(Saved entries)
━━━━━━━━
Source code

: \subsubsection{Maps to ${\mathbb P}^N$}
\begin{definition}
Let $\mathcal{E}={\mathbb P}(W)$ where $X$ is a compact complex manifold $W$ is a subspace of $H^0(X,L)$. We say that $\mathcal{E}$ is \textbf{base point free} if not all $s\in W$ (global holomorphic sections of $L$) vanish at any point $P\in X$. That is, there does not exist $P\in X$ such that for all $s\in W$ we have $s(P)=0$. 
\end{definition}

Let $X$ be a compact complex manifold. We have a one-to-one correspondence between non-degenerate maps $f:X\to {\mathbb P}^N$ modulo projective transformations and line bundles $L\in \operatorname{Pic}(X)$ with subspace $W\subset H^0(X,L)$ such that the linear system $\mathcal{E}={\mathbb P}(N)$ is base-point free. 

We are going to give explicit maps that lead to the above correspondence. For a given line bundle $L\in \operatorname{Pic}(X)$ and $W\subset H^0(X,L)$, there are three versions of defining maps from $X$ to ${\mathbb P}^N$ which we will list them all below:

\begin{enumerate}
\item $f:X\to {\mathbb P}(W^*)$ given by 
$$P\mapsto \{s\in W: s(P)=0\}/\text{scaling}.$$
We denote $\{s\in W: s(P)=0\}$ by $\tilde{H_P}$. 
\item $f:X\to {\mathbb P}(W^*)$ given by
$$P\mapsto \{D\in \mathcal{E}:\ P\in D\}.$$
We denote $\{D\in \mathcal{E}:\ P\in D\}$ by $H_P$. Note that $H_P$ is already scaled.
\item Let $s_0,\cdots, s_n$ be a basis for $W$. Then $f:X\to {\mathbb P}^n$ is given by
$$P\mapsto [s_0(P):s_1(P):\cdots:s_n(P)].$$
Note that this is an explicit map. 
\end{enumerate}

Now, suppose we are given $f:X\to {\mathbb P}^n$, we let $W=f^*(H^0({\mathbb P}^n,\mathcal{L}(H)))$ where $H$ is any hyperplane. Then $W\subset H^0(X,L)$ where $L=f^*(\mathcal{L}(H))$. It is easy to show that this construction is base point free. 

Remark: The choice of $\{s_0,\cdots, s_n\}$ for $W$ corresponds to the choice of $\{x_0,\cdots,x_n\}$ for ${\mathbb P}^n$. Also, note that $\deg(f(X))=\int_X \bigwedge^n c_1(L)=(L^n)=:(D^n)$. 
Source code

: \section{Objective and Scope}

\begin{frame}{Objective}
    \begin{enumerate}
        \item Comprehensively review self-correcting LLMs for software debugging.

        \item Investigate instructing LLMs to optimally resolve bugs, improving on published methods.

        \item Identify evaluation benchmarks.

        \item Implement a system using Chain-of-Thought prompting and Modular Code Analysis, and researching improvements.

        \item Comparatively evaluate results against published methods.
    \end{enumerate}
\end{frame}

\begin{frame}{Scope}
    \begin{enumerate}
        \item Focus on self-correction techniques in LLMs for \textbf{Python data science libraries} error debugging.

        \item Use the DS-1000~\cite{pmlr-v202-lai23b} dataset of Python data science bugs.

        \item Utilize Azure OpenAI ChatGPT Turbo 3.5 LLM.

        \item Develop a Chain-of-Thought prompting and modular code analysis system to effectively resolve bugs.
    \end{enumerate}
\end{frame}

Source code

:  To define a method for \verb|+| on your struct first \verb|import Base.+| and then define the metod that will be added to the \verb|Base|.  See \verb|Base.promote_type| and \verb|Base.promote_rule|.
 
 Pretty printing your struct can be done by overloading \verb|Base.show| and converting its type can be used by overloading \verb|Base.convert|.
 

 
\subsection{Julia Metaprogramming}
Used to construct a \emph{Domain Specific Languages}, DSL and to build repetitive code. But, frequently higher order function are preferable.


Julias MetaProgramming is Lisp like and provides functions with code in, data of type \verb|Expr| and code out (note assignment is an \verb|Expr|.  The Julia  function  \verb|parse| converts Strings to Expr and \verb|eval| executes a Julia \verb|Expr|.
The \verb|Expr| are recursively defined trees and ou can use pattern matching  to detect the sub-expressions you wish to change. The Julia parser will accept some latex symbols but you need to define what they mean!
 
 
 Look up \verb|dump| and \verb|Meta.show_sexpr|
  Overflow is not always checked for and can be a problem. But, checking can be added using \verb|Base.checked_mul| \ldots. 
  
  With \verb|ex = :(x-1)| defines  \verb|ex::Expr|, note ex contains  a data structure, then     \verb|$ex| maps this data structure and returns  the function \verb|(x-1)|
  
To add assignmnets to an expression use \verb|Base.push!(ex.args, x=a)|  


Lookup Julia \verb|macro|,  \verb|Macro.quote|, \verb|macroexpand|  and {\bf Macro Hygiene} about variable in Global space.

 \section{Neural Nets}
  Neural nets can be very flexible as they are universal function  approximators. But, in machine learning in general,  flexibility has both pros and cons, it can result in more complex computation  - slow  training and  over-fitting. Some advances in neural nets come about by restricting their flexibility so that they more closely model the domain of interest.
━━━━━━━━
An exact repeat of all the entries above is required.

→ **ANSWER TO THIS TASK**:
Source code

: \subsubsection{Maps to ${\mathbb P}^N$}
\begin{definition}
Let $\mathcal{E}={\mathbb P}(W)$ where $X$ is a compact complex manifold $W$ is a subspace of $H^0(X,L)$. We say that $\mathcal{E}$ is \textbf{base point free} if not all $s\in W$ (global holomorphic sections of $L$) vanish at any point $P\in X$. That is, there does not exist $P\in X$ such that for all $s\in W$ we have $s(P)=0$. 
\end{definition}

Let $X$ be a compact complex manifold. We have a one-to-one correspondence between non-degenerate maps $f:X\to {\mathbb P}^N$ modulo projective transformations and line bundles $L\in \operatorname{Pic}(X)$ with subspace $W\subset H^0(X,L)$ such that the linear system $\mathcal{E}={\mathbb P}(N)$ is base-point free. 

We are going to give explicit maps that lead to the above correspondence. For a given line bundle $L\in \operatorname{Pic}(X)$ and $W\subset H^0(X,L)$, there are three versions of defining maps from $X$ to ${\mathbb P}^N$ which we will list them all below:

\begin{enumerate}
\item $f:X\to {\mathbb P}(W^*)$ given by 
$$P\mapsto \{s\in W: s(P)=0\}/\text{scaling}.$$
We denote $\{s\in W: s(P)=0\}$ by $\tilde{H_P}$. 
\item $f:X\to {\mathbb P}(W^*)$ given by
$$P\mapsto \{D\in \mathcal{E}:\ P\in D\}.$$
We denote $\{D\in \mathcal{E}:\ P\in D\}$ by $H_P$. Note that $H_P$ is already scaled.
\item Let $s_0,\cdots, s_n$ be a basis for $W$. Then $f:X\to {\mathbb P}^n$ is given by
$$P\mapsto [s_0(P):s_1(P):\cdots:s_n(P)].$$
Note that this is an explicit map. 
\end{enumerate}

Now, suppose we are given $f:X\to {\mathbb P}^n$, we let $W=f^*(H^0({\mathbb P}^n,\mathcal{L}(H)))$ where $H$ is any hyperplane. Then $W\subset H^0(X,L)$ where $L=f^*(\mathcal{L}(H))$. It is easy to show that this construction is base point free. 

Remark: The choice of $\{s_0,\cdots, s_n\}$ for $W$ corresponds to the choice of $\{x_0,\cdots,x_n\}$ for ${\mathbb P}^n$. Also, note that $\deg(f(X))=\int_X \bigwedge^n c_1(L)=(L^n)=:(D^n)$. 
Source code

: \section{Objective and Scope}

\begin{frame}{Objective}
    \begin{enumerate}
        \item Comprehensively review self-correcting LLMs for software debugging.

        \item Investigate instructing LLMs to optimally resolve bugs, improving on published methods.

        \item Identify evaluation benchmarks.

        \item Implement a system using Chain-of-Thought prompting and Modular Code Analysis, and researching improvements.

        \item Comparatively evaluate results against published methods.
    \end{enumerate}
\end{frame}

\begin{frame}{Scope}
    \begin{enumerate}
        \item Focus on self-correction techniques in LLMs for \textbf{Python data science libraries} error debugging.

        \item Use the DS-1000~\cite{pmlr-v202-lai23b} dataset of Python data science bugs.

        \item Utilize Azure OpenAI ChatGPT Turbo 3.5 LLM.

        \item Develop a Chain-of-Thought prompting and modular code analysis system to effectively resolve bugs.
    \end{enumerate}
\end{frame}

Source code

:  To define a method for \verb|+| on your struct first \verb|import Base.+| and then define the metod that will be added to the \verb|Base|.  See \verb|Base.promote_type| and \verb|Base.promote_rule|.
 
 Pretty printing your struct can be done by overloading \verb|Base.show| and converting its type can be used by overloading \verb|Base.convert|.
 

 
\subsection{Julia Metaprogramming}
Used to construct a \emph{Domain Specific Languages}, DSL and to build repetitive code. But, frequently higher order function are preferable.


Julias MetaProgramming is Lisp like and provides functions with code in, data of type \verb|Expr| and code out (note assignment is an \verb|Expr|.  The Julia  function  \verb|parse| converts Strings to Expr and \verb|eval| executes a Julia \verb|Expr|.
The \verb|Expr| are recursively defined trees and ou can use pattern matching  to detect the sub-expressions you wish to change. The Julia parser will accept some latex symbols but you need to define what they mean!
 
 
 Look up \verb|dump| and \verb|Meta.show_sexpr|
  Overflow is not always checked for and can be a problem. But, checking can be added using \verb|Base.checked_mul| \ldots. 
  
  With \verb|ex = :(x-1)| defines  \verb|ex::Expr|, note ex contains  a data structure, then     \verb|$ex| maps this data structure and returns  the function \verb|(x-1)|
  
To add assignmnets to an expression use \verb|Base.push!(ex.args, x=a)|  


Lookup Julia \verb|macro|,  \verb|Macro.quote|, \verb|macroexpand|  and {\bf Macro Hygiene} about variable in Global space.

 \section{Neural Nets}
  Neural nets can be very flexible as they are universal function  approximators. But, in machine learning in general,  flexibility has both pros and cons, it can result in more complex computation  - slow  training and  over-fitting. Some advances in neural nets come about by restricting their flexibility so that they more closely model the domain of interest.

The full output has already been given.